Automatic Detection of Musculoskeletal Deformities Using Gait Biomechanics and Deep Learning: A Comprehensive Review

Human gait can be analyzed as an essential point of view of musculoskeletal and nervous systems functionality. Gait abnormalities are the initial measurable factors of pathology including Cerebral Palsy (CP) and a spinal cord injury. The gait analysis has historically moved forward, replacing the subjective visual observation of the gait to an objectively quantitative lab test comparing lab standards of lab-based kinematic and kinetic measurements. But, the recent intersection of wearable sensor technology and Deep Learning (DL), has triggered a paradigm shift, where automatic, non-invasive and continuous detection of musculoskeletal deformities is enabled.

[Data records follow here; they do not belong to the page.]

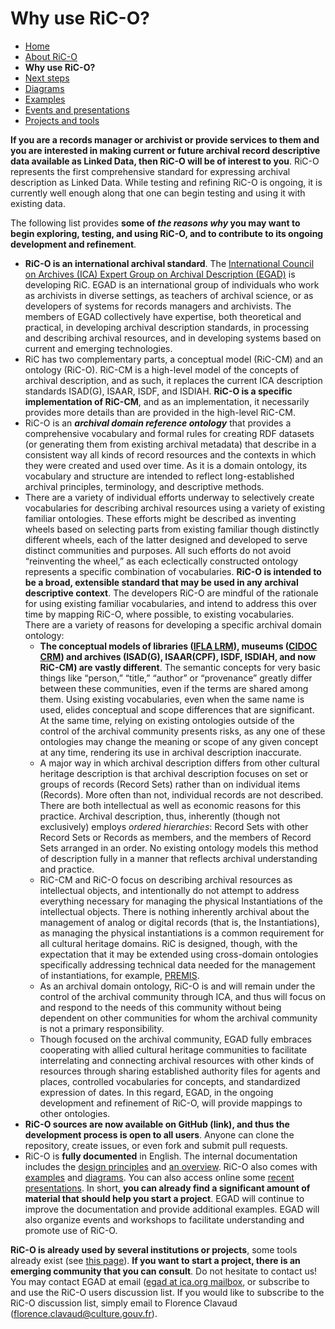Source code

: # Why use RiC-O?

* [Home](index.html)
* [About RiC-O](about.html)
* **Why use RiC-O?**
* [Next steps](next-steps.html)
* [Diagrams](diagrams.html)
* [Examples](examples.html)
* [Events and presentations](events.html)
* [Projects and tools](projects-and-tools.html)


**If you are a records manager or archivist or provide services to them and you are interested in making current or future archival record descriptive data available as Linked Data, then RiC-O will be of interest to you**. RiC-O represents the first comprehensive standard for expressing archival description as Linked Data. While testing and refining RiC-O is ongoing, it is currently well enough along that one can begin testing and using it with existing data.

The following list provides **some of *the reasons why* you may want to begin exploring, testing, and using RiC-O, and to contribute to its ongoing development and refinement**.

* **RiC-O is an international archival standard**. The  [International Council on Archives (ICA) Expert Group on Archival Description (EGAD)](https://www.ica.org/en/egad-steering-committee-0) is developing RiC. EGAD is an international group of individuals who work as archivists in diverse settings, as teachers of archival science, or as developers of systems for records managers and archivists. The members of EGAD collectively have expertise, both theoretical and practical, in developing archival description standards, in processing and describing archival resources, and in developing systems based on current and emerging technologies.
* RiC has two complementary parts, a conceptual model (RiC-CM) and an ontology (RiC-O). RiC-CM is a high-level model of the concepts of archival description, and as such, it replaces the current ICA description standards ISAD(G), ISAAR, ISDF, and ISDIAH. **RiC-O is a specific implementation of RiC-CM**, and as an implementation, it necessarily provides more details than are provided in the high-level RiC-CM.
* RiC-O is an ***archival domain reference ontology*** that provides a comprehensive vocabulary and formal rules for creating RDF datasets (or generating them from existing archival metadata) that describe in a consistent way all kinds of record resources and the contexts in which they were created and used over time. As it is a domain ontology, its vocabulary and structure are intended to reflect long-established archival principles, terminology, and descriptive methods.
* There are a variety of individual efforts underway to selectively create vocabularies for describing archival resources using a variety of existing familiar ontologies. These efforts might be described as inventing wheels based on selecting parts from existing familiar though distinctly different wheels, each of the latter designed and developed to serve distinct communities and purposes. All such efforts do not avoid “reinventing the wheel,” as each eclectically constructed ontology represents a specific combination of vocabularies. **RiC-O is intended to be a broad, extensible standard that may be used in any archival descriptive context**. The developers RiC-O are mindful of the rationale for using existing familiar vocabularies, and intend to address this over time by mapping RiC-O, where possible, to existing vocabularies. <br>There are a variety of reasons for developing a specific archival domain ontology:
    * **The conceptual models of libraries ([IFLA LRM](https://www.ifla.org/publications/node/11412)), museums ([CIDOC CRM](http://www.cidoc-crm.org/)) and archives (ISAD(G), ISAAR(CPF), ISDF, ISDIAH, and now RiC-CM) are vastly different**. The semantic concepts for very basic things like “person,” “title,” “author” or “provenance” greatly differ between these communities, even if the terms are shared among them. Using existing vocabularies, even when the same name is used, elides conceptual and scope differences that are significant. At the same time, relying on existing ontologies outside of the control of the archival community presents risks, as any one of these ontologies may change the meaning or scope of any given concept at any time, rendering its use in archival description inaccurate.
    * A major way in which archival description differs from other cultural heritage description is that archival description focuses on set or groups of records (Record Sets) rather than on individual items (Records). More often than not, individual records are not described. There are both intellectual as well as economic reasons for this practice. Archival description, thus, inherently (though not exclusively) employs *ordered hierarchies*: Record Sets with other Record Sets or Records as members, and the members of Record Sets arranged in an order. No existing ontology models this method of description fully in a manner that reflects archival understanding and practice.
    * RiC-CM and RiC-O focus on describing archival resources as intellectual objects, and intentionally do not attempt to address everything necessary for managing the physical Instantiations of the intellectual objects. There is nothing inherently archival about the management of analog or digital records (that is, the Instantiations), as managing the physical instantiations is a common requirement for all cultural heritage domains. RiC is designed, though, with the expectation that it may be extended using cross-domain ontologies specifically addressing technical data needed for the management of instantiations, for example, [PREMIS](https://www.loc.gov/standards/premis/).
    * As an archival domain ontology, RiC-O is and will remain under the control of the archival community through ICA, and thus will focus on and respond to the needs of this community without being dependent on other communities for whom the archival community is not a primary responsibility.
    * Though focused on the archival community, EGAD fully embraces cooperating with allied cultural heritage communities to facilitate interrelating and connecting archival resources with other kinds of resources through sharing established authority files for agents and places, controlled vocabularies for concepts, and standardized expression of dates. In this regard, EGAD, in the ongoing development and refinement of RiC-O, will provide mappings to other ontologies.    
* **RiC-O sources are now available on GitHub (link), and thus the development process is open to all users**. Anyone can clone the repository, create issues, or even fork and submit pull requests.
* RiC-O is **fully documented** in English. The internal documentation includes the [design principles](https://www.ica.org/standards/RiC/ontology.html#design-principles) and [an overview](https://www.ica.org/standards/RiC/ontology.html#understanding-RiCO). RiC-O also comes with [examples](examples.html) and [diagrams](diagrams.html). You can also access online some [recent presentations](events.html). In short, **you can already find a significant amount of material that should help you start a project**. EGAD will continue to improve the documentation and provide additional examples. EGAD will also organize events and workshops to facilitate understanding and promote use of RiC-O.

**RiC-O is already used by several institutions or projects**, some tools already exist (see [this page](projects-and-tools.html)). **If you want to start a project, there is an emerging community that you can consult**. Do not hesitate to contact us! You may contact EGAD at email ([egad at ica.org mailbox](mailto:egad@ica.org), or subscribe to and use the RiC-O users discussion list. If you would like to subscribe to the RiC-O discussion list, simply email to Florence Clavaud ([florence.clavaud@culture.gouv.fr](mailto:florence.clavaud@culture.gouv.fr)).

The current paper is a thorough review of the literature aimed at analyzing the progression of the models of traditional kinematic algorithms and force-plate methodologies to the advanced ones based on Convolutional Neural Networks (CNNs) and neuro-fuzzy systems. Combining the information of all the studies used through the overground and treadmill locomotion, we assess the effectiveness of several biomechanical parameters, including the timing of the heel-strike and the toe-off, in the diagnosis of clinical conditions. The review focuses on the evolution of threshold-based heuristic algorithms to data-driven deep learning models that can extract latent features at the inertial measurement units (IMUs), and concludes that the combination of deep learning and biomechanical profiling can be the future of accuracy in orthopedic and rehabilitation diagnostic procedures.